TASK TO CARRY OUT> Exactly the lines from the line containing "#### Visualisations" through the last line of the entries below should appear in the answer, reproduced verbatim.

= = = = = = =

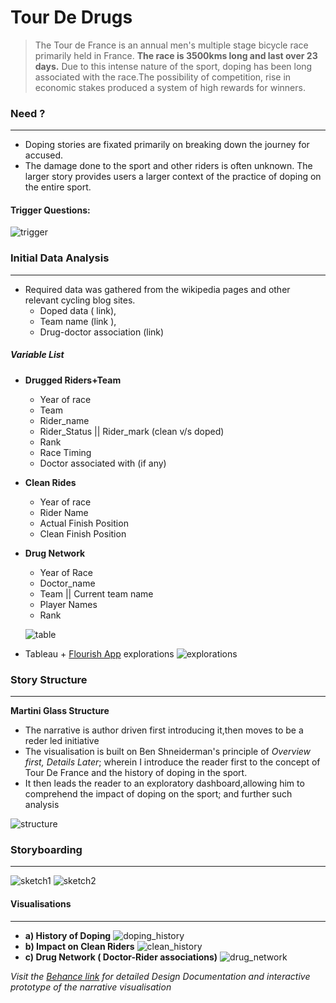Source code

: # Tour De Drugs

>   The Tour de France is an annual men's multiple stage bicycle race primarily held in France. **The race is 3500kms long and last over 23 days.** 
Due to this intense nature of the sport, doping has been long associated with the race.The possibility of competition, rise in economic stakes produced a system of high rewards for winners.



### Need ?
---
  - Doping stories are fixated primarily on breaking down the journey for accused.
  - The damage done to the sport and other riders is often unknown.  The larger story provides users a larger context of the practice of doping on the entire sport. 


#### Trigger Questions:
![trigger](https://github.com/IllusionInk/tour_de_drugs/blob/master/reference_assets/tdd_git1.jpg)

### Initial Data Analysis
---
- Required data was gathered from the wikipedia pages and other relevant cycling blog sites.
    - Doped data ( link), 
    - Team name (link ), 
    - Drug-doctor association (link)
    
##### Variable List
- **Drugged Riders+Team**
  - Year of race
  - Team
  - Rider_name
  - Rider_Status || Rider_mark (clean v/s doped)
  - Rank
  - Race Timing
  - Doctor associated with (if any)
- **Clean Rides**
  - Year of race 
  - Rider Name
  - Actual Finish Position
  - Clean Finish Position
- **Drug Network**
  - Year of Race
  - Doctor_name
  - Team || Current team name
  - Player Names
  - Rank
 
  ![table](https://github.com/IllusionInk/tour_de_drugs/blob/master/reference_assets/Data%20Gathering.jpg)

- Tableau + [Flourish App](https://public.flourish.studio/visualisation/98964/) explorations
![explorations](https://github.com/IllusionInk/tour_de_drugs/blob/master/reference_assets/Sketches.jpg)

### Story Structure
---
**Martini Glass Structure**
 - The narrative is author driven first introducing it,then moves to be a reder led initiative
 - The visualisation is built on Ben Shneiderman's principle of *Overview first, Details Later*; wherein I introduce the reader first to the concept of Tour De France and the history of doping in the sport. 
 - It then leads the reader to an exploratory dashboard,allowing him to comprehend the impact of doping on the sport; and further such analysis 

![structure](https://github.com/IllusionInk/tour_de_drugs/blob/master/reference_assets/Narrative%20Structure.jpg)

### Storyboarding
---
![sketch1](https://github.com/IllusionInk/tour_de_drugs/blob/master/reference_assets/Pencil%20Sketches.jpg)
![sketch2](https://github.com/IllusionInk/tour_de_drugs/blob/master/reference_assets/Storyboarding.jpg)


#### Visualisations
---
- **a) History of Doping**
    ![doping_history](https://github.com/IllusionInk/tour_de_drugs/blob/master/viz_key/Doped%20Riders_bd.jpg)
- **b) Impact on Clean Riders**
    ![clean_history](https://github.com/IllusionInk/tour_de_drugs/blob/master/viz_key/Clean%20Riders_bd.jpg)
- **c) Drug Network ( Doctor-Rider associations)**
    ![drug_network](https://github.com/IllusionInk/tour_de_drugs/blob/master/viz_key/Drug%20Network%20bd.jpg)

*Visit the [Behance link](https://www.behance.net/gallery/72687679/Tour-De-Drugs-Data-Narrative) for detailed Design Documentation and interactive prototype of the narrative visualisation*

= = = = = = =

ANSWER SPACE>
#### Visualisations
---
- **a) History of Doping**
    ![doping_history](https://github.com/IllusionInk/tour_de_drugs/blob/master/viz_key/Doped%20Riders_bd.jpg)
- **b) Impact on Clean Riders**
    ![clean_history](https://github.com/IllusionInk/tour_de_drugs/blob/master/viz_key/Clean%20Riders_bd.jpg)
- **c) Drug Network ( Doctor-Rider associations)**
    ![drug_network](https://github.com/IllusionInk/tour_de_drugs/blob/master/viz_key/Drug%20Network%20bd.jpg)

*Visit the [Behance link](https://www.behance.net/gallery/72687679/Tour-De-Drugs-Data-Narrative) for detailed Design Documentation and interactive prototype of the narrative visualisation*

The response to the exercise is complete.